As the saying goes, a dollar today is worth more than a dollar tomorrow, and the timing for when the entire purchase price will be paid is a big negotiation topic. A seller in need of cash now may be willing to take a lower price upfront, as opposed to an installment sale over time. Alternatively, generally a buyer would like to think of the business as paying for itself, and so an installment sale has a lot of appeal as it takes less present day capital to complete the deal. 

Additionally, it is common to incorporate an “earn out” as part of the sale, which are payments to the seller based on the future performance of the business after the sale takes place. The rationale behind an earn out is that in many sales the seller will stick around to help facilitate a smooth transition, and so it keeps the seller invested in ensuring that the sale and future of the business is successful, as well as the buyer essentially saying “prove your business is really worth this selling price.” 
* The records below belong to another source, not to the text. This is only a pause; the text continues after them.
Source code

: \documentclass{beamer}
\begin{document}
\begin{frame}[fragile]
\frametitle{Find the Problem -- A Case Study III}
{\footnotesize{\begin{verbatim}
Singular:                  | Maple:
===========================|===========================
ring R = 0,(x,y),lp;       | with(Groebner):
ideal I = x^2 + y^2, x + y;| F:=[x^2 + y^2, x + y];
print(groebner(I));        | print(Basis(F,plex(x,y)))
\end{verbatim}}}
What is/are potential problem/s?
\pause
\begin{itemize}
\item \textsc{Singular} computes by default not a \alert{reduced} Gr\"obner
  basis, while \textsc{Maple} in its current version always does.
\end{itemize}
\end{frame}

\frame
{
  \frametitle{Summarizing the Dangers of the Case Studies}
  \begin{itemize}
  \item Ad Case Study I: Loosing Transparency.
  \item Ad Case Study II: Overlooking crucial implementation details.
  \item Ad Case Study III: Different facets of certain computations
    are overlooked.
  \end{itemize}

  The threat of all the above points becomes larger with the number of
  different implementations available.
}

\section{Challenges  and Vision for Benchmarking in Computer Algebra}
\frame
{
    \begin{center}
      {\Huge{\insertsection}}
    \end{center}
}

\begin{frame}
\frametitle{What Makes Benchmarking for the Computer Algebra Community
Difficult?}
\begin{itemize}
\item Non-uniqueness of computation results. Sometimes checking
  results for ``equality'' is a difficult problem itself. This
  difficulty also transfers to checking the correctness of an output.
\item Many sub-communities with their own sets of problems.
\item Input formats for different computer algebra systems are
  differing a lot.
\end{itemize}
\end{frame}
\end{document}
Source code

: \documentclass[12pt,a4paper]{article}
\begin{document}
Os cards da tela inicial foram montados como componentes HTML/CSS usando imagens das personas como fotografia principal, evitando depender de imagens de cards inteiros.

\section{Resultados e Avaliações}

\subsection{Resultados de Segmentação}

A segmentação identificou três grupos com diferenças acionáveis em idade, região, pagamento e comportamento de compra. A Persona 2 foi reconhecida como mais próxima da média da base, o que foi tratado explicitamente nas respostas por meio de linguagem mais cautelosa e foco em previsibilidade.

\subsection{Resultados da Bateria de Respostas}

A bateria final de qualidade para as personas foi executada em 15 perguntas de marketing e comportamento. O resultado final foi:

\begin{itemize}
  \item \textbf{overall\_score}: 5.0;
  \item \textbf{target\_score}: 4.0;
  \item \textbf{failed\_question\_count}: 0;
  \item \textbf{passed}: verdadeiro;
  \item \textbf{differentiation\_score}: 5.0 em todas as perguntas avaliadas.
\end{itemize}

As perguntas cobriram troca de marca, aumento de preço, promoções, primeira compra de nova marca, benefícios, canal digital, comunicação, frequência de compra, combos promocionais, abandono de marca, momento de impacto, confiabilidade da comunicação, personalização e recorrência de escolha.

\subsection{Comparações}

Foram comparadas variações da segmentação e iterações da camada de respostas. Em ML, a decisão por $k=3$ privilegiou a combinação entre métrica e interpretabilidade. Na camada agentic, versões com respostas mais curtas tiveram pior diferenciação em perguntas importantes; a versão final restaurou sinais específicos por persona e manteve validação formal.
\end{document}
The topics above are only a few of myriad considerations that must be made when a business is sold or purchased. We strongly recommend you take the time to speak to an experienced lawyer and CPA who can help you navigate what next steps look like for your unique situation.

Disclaimer: This post discusses general legal issues and developments, is intended to serve as informational only, and may not reflect the most current law in your jurisdiction. These informational materials are not intended, and should not be taken, as legal advice on any particular set of facts or circumstances. No reader should act or refrain from acting on the basis of any information presented herein without seeking the advice of counsel in the relevant jurisdiction.  Archetype Legal PC expressly disclaims all liability in respect of any actions taken or not taken based on any contents of this article.